Dataset entries
▼▼▼
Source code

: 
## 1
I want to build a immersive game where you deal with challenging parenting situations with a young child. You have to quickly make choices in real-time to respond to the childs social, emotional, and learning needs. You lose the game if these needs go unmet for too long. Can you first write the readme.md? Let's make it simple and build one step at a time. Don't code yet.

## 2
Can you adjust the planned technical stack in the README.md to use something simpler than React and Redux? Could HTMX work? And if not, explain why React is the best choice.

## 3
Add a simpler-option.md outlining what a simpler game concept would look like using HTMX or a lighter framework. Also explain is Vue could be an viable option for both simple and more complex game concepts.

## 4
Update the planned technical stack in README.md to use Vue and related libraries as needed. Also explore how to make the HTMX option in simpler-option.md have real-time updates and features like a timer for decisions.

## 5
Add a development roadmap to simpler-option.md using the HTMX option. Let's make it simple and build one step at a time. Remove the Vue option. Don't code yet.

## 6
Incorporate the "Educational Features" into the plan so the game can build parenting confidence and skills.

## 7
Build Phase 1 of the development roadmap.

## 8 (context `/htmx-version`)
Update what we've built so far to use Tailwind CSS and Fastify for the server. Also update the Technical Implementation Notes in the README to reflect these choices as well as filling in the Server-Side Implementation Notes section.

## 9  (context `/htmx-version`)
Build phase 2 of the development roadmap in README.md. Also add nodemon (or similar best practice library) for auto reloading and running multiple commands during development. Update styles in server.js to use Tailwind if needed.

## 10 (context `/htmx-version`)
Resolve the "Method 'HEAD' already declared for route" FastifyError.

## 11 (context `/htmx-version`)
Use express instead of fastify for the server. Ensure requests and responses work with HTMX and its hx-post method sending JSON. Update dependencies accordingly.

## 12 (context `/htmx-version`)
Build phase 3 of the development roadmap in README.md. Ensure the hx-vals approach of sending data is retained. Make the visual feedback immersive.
▲▲▲
Problem: Wherever a line of the entries holds the string "planned", copy that line.

Answer box:
Can you adjust the planned technical stack in the README.md to use something simpler than React and Redux? Could HTMX work? And if not, explain why React is the best choice.
Update the planned technical stack in README.md to use Vue and related libraries as needed. Also explore how to make the HTMX option in simpler-option.md have real-time updates and features like a timer for decisions.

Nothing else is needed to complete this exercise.